As Jae Kay says, I don't care what the advise is as long as it's fair. How about "a gender neutral, sexuality neutral filtering process to replace discrimination with a sensible protection of the quality of the donated blood supply"? Will there be a "day when those who practice safe sex need not fear rejection when offering to donate blood"?
Can we look a bit deeper into the science? How come after a test outside "the window" from when I last had sex the doctors can assure me that I'm not going to be be infected yet the SaBTO think I have to wait 9 years and 9 months longer than that window period?
Why does the blood transfusion service deny men who have sex with other men (oral or anal, with or without using a condom) from having sex, yet doesn't ask the same question about heterosexuals? Is it because of cause heterosexuals are allowed to have sex without a condom, because how else would we get more children? Is it too much to ask if they had sex with someone other than their long term partner without a condom in the past 12 months for example? Is it too much to pass safety of donation on practise, that it is easier to ban any man who has sex with another man (same provisions as before) for up to 10 years? Are they trying to turn all gay men who'd like to give blood celibate?
The Northern Ireland Blood Transfusion Service Website says:
The Northern Ireland Blood Transfusion Service (NIBTS) is required, under Section 75 of the Northern Ireland Act 1998, as a public authority, to have due regard to the need to promote equality of opportunity in carrying out its functions between:
Moreover, the NIBTS is also required, in carrying out its functions to have due regard to the desirability of promoting good relations between persons of different religious belief, political opinion or racial group.
- persons of different religious belief, political opinion, racial group, age, marital status or sexual orientation;
- men and women generally;
- persons with a disability and persons without;
- persons with dependants and persons without.
NIBTS is fully committed to embracing its equality obligations.
Or course elsewhere it says:
Infection is screened for by antibody tests and as it takes the body some time (days to weeks depending on the infection) to form antibodies, there will be a time period when the donor could have the infection but not yet have formed detectable antibodies. This is known as the 'window period'. One way of reducing the window period is to test for direct viral material, called nucleic acid testing. This type of test is available for HIV and HCV. However, in very early HIV or Hepatitis C infection, this test may also be negative.
This is why the donor HealthCheck questionnaire includes important questions on lifestyle, as we cannot rely exclusively on laboratory testing for ensuring the safety of blood.

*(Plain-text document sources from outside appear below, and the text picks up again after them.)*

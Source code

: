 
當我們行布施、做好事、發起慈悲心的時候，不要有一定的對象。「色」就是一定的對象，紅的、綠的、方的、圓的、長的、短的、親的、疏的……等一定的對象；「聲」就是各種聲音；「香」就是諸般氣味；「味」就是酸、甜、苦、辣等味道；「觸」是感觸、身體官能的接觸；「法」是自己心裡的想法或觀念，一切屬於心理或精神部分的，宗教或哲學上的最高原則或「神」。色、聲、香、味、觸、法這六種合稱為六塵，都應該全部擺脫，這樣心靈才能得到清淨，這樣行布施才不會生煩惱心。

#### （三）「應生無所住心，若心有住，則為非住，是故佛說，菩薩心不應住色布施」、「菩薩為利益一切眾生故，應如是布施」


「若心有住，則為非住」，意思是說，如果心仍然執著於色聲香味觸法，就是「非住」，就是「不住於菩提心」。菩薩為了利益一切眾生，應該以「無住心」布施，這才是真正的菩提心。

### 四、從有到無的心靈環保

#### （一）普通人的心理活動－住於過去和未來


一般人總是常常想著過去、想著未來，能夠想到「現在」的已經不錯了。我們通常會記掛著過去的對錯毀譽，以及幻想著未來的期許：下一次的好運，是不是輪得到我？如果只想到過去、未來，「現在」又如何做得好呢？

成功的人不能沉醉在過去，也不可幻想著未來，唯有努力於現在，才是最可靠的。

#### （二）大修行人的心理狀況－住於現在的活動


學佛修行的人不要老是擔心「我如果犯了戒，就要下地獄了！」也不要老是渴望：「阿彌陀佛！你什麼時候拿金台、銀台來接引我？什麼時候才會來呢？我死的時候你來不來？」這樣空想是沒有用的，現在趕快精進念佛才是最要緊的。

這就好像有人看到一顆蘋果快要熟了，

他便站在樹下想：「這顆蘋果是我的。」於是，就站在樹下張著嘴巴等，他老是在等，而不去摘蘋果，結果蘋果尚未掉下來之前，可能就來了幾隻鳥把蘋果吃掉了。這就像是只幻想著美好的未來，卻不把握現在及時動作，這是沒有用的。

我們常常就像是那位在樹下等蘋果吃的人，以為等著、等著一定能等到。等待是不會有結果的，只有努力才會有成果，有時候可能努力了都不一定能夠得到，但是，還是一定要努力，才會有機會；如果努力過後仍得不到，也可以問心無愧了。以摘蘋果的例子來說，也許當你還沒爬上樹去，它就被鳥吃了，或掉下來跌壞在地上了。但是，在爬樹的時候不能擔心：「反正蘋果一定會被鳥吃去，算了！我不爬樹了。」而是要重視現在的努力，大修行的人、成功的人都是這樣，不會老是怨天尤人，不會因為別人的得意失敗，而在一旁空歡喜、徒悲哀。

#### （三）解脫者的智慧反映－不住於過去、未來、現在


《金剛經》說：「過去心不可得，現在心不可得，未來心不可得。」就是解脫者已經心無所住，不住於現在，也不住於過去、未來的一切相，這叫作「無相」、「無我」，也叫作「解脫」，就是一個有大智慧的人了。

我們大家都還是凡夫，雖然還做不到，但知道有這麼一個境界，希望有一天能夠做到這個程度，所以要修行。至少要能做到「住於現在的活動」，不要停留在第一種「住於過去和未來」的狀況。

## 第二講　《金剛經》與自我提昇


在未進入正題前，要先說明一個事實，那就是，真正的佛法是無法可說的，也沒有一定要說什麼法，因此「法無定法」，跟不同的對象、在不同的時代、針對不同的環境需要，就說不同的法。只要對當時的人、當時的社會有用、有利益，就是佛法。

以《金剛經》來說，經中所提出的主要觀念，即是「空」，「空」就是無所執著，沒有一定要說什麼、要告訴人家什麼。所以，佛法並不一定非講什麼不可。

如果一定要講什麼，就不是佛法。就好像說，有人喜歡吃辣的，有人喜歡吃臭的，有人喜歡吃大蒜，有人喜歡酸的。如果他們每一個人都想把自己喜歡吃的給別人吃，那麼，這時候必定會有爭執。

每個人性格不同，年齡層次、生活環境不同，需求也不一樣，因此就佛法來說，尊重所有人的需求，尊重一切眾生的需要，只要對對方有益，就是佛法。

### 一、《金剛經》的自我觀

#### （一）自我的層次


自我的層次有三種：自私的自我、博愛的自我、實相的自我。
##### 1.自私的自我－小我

Of course that HealthCheck questionnaire is not asking equal questions about lifestyle for all the groups covered under section 75 of the Belfast Agreement, signed 13 years ago today. The equality of opportunity from men of a Gay or Bisexual orientation is not the same as everyone else. They are asked a question about sex whether safe or not it makes no difference and there is no similar question asked to men who don't have sex with other men, the paying for sex question is generic, along with tattoos and other needle use (yet all these have a 1 year suspension period).